PROBLEM STATEMENT: Your task is to gather the lines below that hold the string "AppMeasurement".

[Entries taken from a collection]
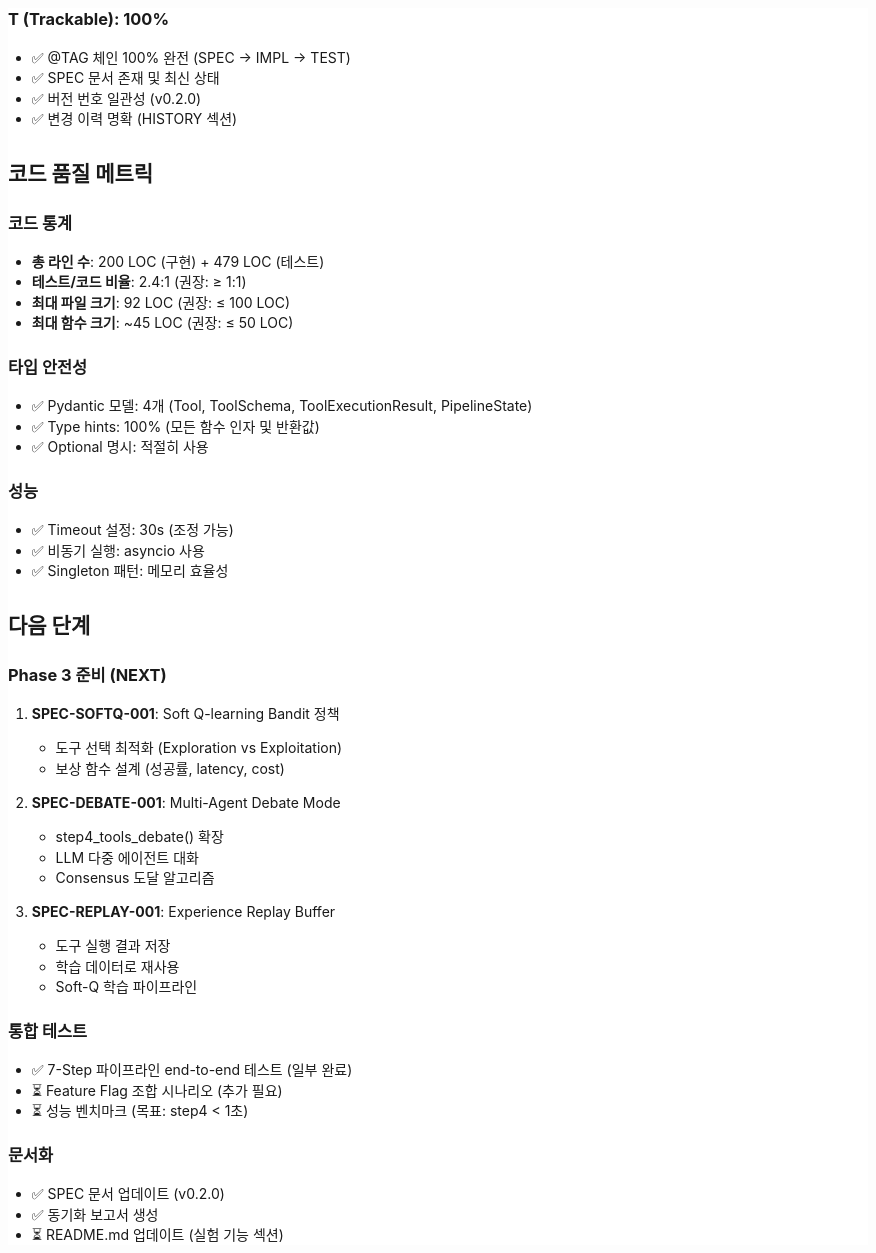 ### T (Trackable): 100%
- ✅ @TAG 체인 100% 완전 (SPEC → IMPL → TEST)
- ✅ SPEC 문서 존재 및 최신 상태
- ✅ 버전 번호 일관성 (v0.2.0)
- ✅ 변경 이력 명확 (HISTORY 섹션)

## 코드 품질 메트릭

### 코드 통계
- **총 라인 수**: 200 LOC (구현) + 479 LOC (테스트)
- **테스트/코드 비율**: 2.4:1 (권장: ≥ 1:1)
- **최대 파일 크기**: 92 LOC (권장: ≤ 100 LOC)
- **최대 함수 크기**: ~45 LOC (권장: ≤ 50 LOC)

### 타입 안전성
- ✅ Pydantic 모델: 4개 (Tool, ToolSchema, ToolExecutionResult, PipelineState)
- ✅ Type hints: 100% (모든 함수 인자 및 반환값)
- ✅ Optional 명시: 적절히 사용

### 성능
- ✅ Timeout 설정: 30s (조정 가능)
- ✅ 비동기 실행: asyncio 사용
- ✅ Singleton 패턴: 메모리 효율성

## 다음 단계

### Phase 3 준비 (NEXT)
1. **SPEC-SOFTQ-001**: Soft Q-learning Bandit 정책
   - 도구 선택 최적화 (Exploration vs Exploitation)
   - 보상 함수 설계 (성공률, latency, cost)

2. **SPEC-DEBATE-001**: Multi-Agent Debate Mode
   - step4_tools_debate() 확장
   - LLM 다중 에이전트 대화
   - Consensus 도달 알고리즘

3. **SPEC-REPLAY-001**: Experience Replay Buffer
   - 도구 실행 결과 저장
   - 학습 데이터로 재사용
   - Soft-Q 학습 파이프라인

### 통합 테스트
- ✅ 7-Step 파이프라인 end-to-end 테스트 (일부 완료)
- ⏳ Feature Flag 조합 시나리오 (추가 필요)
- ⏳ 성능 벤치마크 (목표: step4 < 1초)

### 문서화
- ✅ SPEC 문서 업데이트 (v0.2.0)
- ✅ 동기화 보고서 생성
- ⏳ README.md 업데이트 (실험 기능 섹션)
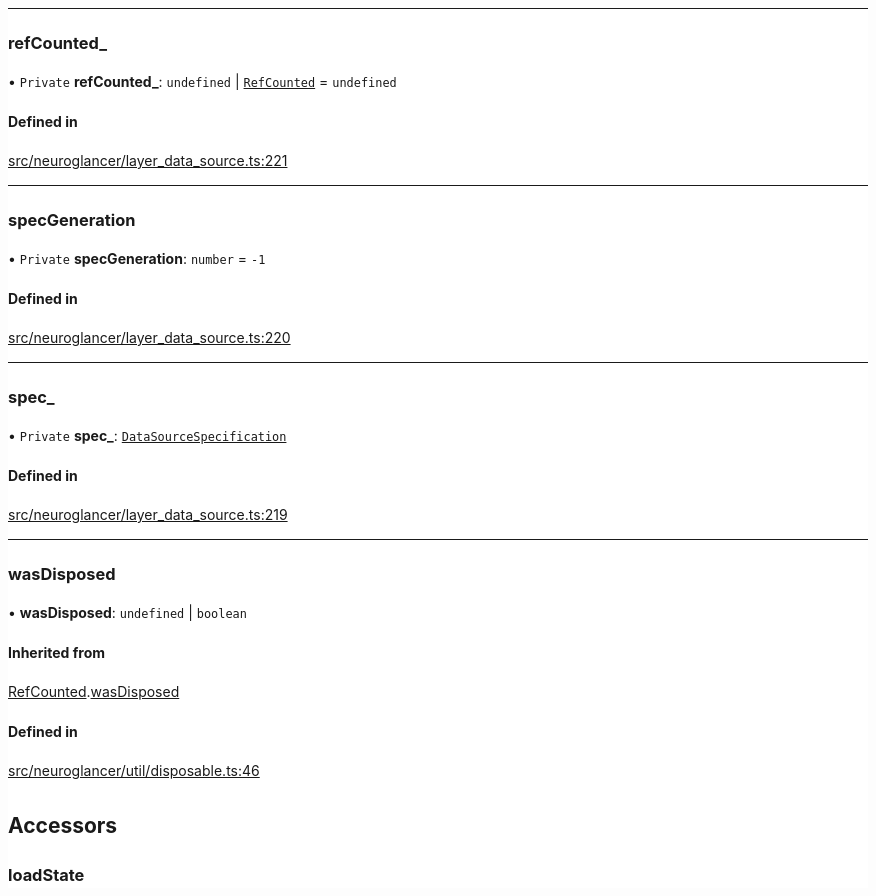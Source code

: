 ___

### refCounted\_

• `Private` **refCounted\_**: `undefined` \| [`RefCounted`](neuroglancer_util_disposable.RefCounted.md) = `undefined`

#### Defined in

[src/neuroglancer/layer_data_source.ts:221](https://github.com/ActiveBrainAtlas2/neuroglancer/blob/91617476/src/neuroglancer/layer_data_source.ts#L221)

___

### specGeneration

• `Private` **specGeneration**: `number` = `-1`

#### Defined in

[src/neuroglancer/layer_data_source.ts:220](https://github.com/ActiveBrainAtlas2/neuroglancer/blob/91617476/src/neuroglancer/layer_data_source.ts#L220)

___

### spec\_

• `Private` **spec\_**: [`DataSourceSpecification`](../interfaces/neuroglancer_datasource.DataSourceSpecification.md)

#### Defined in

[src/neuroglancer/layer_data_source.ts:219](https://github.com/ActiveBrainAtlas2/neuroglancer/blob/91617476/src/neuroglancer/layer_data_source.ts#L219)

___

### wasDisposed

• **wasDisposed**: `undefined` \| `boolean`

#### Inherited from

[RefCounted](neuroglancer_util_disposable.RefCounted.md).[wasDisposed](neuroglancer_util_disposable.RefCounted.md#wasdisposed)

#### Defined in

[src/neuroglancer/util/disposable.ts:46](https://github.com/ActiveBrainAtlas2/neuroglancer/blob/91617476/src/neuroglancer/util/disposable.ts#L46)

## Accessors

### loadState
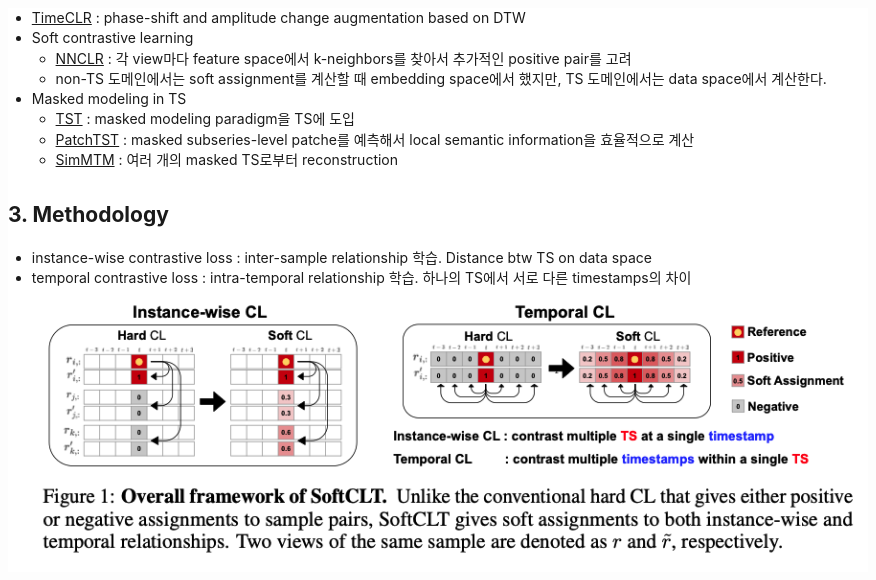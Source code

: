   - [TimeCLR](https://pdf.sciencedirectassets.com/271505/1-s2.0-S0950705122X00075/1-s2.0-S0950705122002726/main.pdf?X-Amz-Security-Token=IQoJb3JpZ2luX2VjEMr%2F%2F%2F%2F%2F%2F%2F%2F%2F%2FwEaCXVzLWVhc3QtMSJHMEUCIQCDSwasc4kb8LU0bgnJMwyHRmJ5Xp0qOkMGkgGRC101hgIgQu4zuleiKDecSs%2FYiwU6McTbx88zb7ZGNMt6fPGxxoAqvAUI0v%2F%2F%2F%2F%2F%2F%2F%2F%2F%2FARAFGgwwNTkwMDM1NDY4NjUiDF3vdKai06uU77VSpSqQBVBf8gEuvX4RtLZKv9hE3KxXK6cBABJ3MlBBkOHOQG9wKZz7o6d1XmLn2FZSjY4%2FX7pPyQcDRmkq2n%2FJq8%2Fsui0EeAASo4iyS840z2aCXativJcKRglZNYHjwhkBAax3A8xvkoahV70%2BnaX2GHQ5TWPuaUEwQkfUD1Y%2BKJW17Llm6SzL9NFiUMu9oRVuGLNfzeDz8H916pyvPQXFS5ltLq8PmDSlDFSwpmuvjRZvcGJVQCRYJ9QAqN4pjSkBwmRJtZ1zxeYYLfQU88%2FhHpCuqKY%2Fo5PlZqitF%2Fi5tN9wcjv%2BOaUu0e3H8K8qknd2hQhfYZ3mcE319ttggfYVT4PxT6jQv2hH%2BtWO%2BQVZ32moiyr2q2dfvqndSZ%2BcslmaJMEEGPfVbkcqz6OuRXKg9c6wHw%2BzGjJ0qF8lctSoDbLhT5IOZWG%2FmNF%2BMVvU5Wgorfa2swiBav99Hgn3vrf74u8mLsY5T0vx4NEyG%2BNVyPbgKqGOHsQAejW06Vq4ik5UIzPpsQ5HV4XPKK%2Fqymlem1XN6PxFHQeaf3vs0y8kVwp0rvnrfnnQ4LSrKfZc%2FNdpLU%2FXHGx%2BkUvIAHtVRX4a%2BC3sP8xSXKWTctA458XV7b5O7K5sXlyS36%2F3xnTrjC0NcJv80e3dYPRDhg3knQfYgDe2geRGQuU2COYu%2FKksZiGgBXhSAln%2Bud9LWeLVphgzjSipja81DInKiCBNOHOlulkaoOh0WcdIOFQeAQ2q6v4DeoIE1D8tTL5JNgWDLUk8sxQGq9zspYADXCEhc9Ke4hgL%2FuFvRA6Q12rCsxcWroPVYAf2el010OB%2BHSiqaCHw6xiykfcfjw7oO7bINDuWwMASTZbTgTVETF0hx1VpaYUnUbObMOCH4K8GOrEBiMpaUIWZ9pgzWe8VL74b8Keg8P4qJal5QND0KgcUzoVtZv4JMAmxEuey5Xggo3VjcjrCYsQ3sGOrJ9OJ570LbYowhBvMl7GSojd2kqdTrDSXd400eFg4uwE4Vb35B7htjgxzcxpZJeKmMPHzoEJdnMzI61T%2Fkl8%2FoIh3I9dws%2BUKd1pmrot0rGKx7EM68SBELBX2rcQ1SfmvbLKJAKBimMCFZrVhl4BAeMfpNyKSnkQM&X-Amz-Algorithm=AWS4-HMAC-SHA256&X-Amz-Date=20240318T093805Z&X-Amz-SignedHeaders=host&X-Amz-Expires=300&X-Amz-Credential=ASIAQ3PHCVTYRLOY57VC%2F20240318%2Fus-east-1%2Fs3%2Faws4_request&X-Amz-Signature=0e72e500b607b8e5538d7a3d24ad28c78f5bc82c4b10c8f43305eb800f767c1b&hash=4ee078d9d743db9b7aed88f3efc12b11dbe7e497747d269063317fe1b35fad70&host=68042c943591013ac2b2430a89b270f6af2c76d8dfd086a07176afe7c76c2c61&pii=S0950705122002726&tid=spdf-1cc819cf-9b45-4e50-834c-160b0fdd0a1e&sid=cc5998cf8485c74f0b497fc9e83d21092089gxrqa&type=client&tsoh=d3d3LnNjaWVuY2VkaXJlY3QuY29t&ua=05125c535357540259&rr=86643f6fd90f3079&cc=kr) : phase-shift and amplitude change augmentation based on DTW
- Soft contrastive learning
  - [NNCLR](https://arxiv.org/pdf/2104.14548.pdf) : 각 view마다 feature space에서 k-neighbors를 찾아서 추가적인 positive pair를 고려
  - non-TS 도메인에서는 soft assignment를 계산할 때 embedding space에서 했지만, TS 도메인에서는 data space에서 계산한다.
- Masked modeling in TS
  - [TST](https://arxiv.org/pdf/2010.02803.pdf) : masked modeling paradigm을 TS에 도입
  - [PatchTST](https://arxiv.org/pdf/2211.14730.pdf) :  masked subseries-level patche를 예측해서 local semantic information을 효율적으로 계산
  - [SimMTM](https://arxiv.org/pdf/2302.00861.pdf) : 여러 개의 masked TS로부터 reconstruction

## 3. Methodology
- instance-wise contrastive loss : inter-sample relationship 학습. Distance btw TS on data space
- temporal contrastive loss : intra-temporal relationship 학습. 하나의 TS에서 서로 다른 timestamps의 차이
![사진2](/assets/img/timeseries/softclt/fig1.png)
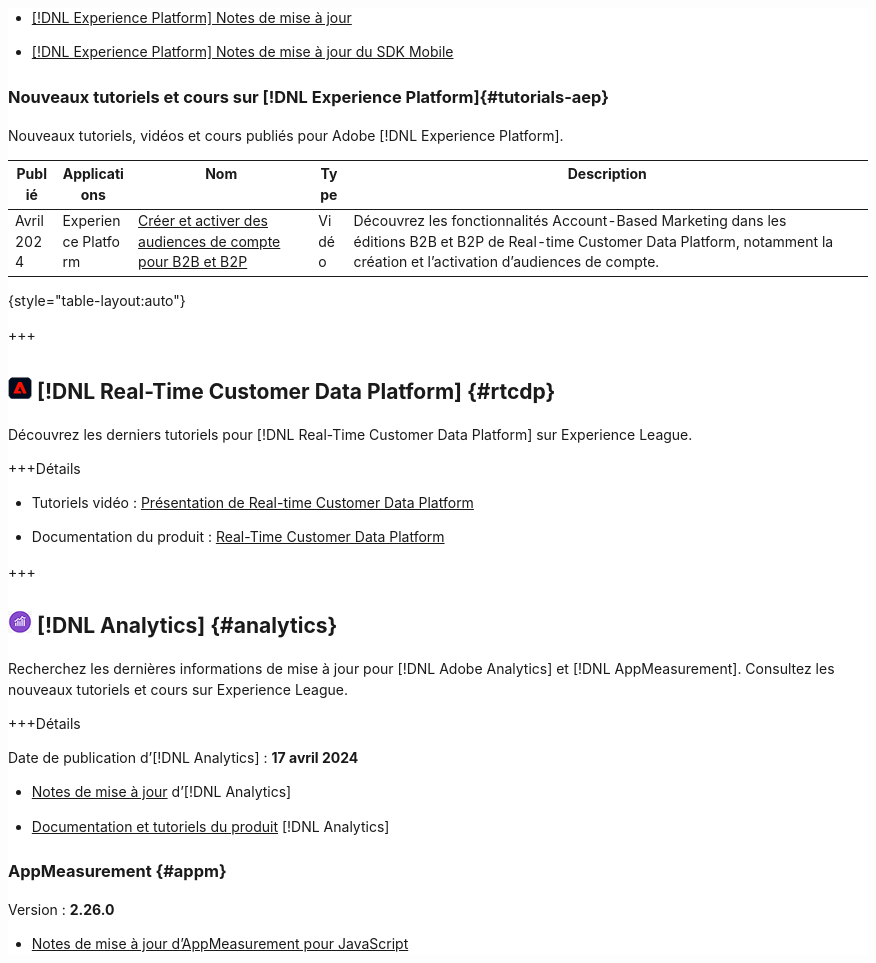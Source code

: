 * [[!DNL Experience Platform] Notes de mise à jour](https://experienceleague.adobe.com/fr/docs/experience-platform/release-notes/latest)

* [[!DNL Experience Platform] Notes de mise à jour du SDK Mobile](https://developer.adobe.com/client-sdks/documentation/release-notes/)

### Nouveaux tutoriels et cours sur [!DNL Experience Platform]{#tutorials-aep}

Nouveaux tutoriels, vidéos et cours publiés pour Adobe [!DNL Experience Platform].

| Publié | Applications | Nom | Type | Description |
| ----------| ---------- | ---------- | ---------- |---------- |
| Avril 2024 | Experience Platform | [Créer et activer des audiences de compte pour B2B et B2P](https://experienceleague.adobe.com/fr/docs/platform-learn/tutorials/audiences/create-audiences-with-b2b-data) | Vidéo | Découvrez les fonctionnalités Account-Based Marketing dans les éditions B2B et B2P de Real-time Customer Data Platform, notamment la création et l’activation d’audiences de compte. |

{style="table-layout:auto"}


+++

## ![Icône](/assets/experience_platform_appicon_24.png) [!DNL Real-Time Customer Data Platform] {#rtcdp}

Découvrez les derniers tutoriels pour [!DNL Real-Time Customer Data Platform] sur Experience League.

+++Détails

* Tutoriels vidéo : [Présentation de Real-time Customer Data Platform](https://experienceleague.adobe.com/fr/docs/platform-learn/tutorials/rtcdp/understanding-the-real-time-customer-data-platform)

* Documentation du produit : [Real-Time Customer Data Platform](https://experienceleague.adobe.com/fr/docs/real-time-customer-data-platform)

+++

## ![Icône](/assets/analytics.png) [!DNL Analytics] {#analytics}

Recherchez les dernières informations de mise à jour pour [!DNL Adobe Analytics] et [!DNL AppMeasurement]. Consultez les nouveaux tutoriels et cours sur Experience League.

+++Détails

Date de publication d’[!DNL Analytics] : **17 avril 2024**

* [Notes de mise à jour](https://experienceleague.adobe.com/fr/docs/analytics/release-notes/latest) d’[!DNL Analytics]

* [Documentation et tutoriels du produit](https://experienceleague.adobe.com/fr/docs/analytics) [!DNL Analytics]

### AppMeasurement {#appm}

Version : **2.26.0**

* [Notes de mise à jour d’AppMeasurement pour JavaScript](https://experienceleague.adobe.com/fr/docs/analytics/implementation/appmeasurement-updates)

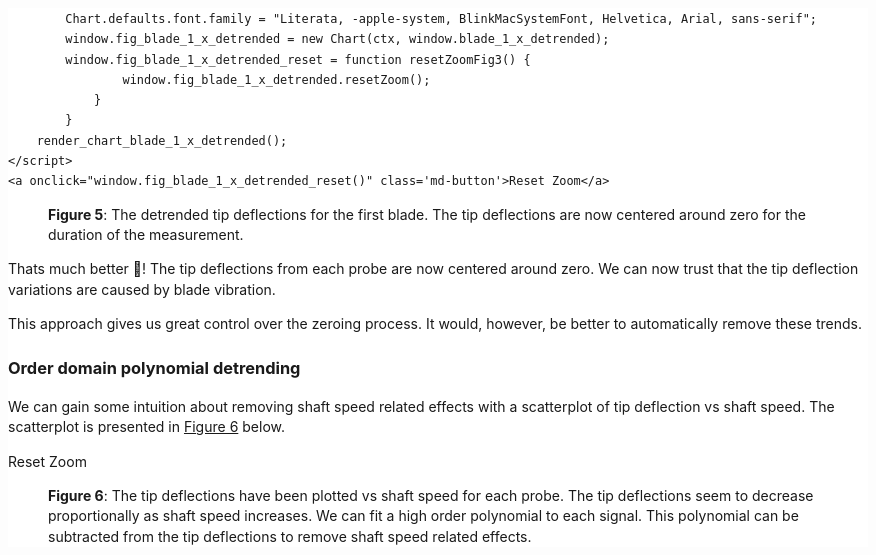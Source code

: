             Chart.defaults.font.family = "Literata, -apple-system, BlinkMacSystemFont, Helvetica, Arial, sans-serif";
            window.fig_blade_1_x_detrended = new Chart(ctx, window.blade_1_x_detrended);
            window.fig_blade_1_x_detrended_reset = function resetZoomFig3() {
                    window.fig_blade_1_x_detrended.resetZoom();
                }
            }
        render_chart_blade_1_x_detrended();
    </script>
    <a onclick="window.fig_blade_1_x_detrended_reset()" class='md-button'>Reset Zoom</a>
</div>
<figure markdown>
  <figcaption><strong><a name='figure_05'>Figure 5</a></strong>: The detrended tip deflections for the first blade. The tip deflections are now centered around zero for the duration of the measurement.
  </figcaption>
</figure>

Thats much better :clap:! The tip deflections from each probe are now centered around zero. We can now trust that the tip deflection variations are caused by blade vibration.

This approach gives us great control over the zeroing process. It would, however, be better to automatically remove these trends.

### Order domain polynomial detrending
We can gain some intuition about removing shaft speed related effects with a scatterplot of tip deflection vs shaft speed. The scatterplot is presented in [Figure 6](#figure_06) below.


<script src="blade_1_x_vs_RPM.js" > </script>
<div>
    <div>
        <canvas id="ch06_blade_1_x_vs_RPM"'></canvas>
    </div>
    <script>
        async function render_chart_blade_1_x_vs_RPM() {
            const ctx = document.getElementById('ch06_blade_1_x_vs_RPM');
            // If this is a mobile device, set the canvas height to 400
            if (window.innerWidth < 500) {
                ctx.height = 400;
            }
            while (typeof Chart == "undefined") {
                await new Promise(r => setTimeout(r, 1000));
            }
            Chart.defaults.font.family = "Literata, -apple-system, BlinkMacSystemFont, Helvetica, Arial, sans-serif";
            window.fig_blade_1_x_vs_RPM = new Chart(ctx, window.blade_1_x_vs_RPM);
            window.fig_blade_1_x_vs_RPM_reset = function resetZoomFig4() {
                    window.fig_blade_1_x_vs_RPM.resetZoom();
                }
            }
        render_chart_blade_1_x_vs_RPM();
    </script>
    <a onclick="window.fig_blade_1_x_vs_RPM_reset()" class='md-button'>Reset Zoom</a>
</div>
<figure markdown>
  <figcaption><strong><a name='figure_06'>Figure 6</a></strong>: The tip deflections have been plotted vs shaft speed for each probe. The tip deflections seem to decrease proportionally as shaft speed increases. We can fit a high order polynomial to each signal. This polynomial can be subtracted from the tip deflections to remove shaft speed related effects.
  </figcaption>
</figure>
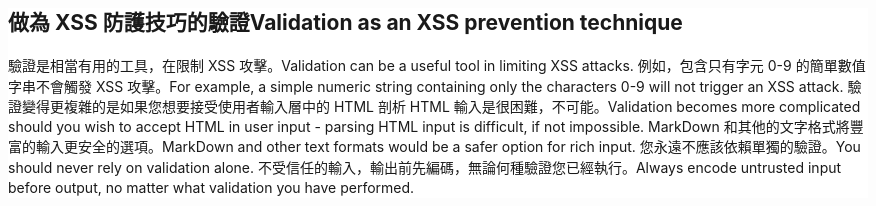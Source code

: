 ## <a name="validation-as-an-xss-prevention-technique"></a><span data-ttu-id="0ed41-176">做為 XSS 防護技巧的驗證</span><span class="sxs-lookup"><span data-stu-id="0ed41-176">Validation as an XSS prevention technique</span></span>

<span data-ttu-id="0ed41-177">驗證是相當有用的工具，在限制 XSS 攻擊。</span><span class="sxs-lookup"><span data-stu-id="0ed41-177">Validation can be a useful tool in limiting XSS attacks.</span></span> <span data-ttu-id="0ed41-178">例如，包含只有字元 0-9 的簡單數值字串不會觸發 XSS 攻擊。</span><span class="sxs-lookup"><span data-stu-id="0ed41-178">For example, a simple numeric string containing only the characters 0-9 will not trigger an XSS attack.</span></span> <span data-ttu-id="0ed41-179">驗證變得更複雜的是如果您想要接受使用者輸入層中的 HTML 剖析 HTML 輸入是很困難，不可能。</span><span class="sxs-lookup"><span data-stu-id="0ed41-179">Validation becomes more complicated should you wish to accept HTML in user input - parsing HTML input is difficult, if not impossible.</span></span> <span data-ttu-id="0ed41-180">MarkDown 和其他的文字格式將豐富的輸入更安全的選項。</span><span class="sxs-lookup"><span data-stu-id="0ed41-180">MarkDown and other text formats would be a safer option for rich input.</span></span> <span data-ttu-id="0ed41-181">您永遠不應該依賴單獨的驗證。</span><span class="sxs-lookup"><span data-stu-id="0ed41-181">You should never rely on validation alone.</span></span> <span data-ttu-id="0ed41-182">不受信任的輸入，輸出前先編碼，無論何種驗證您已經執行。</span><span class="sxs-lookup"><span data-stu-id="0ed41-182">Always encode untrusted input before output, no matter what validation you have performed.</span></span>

RESULT FOR THIS TASK:
Recherchez les dernières informations de mise à jour pour [!DNL Adobe Analytics] et [!DNL AppMeasurement]. Consultez les nouveaux tutoriels et cours sur Experience League.
### AppMeasurement {#appm}
* [Notes de mise à jour d’AppMeasurement pour JavaScript](https://experienceleague.adobe.com/fr/docs/analytics/implementation/appmeasurement-updates)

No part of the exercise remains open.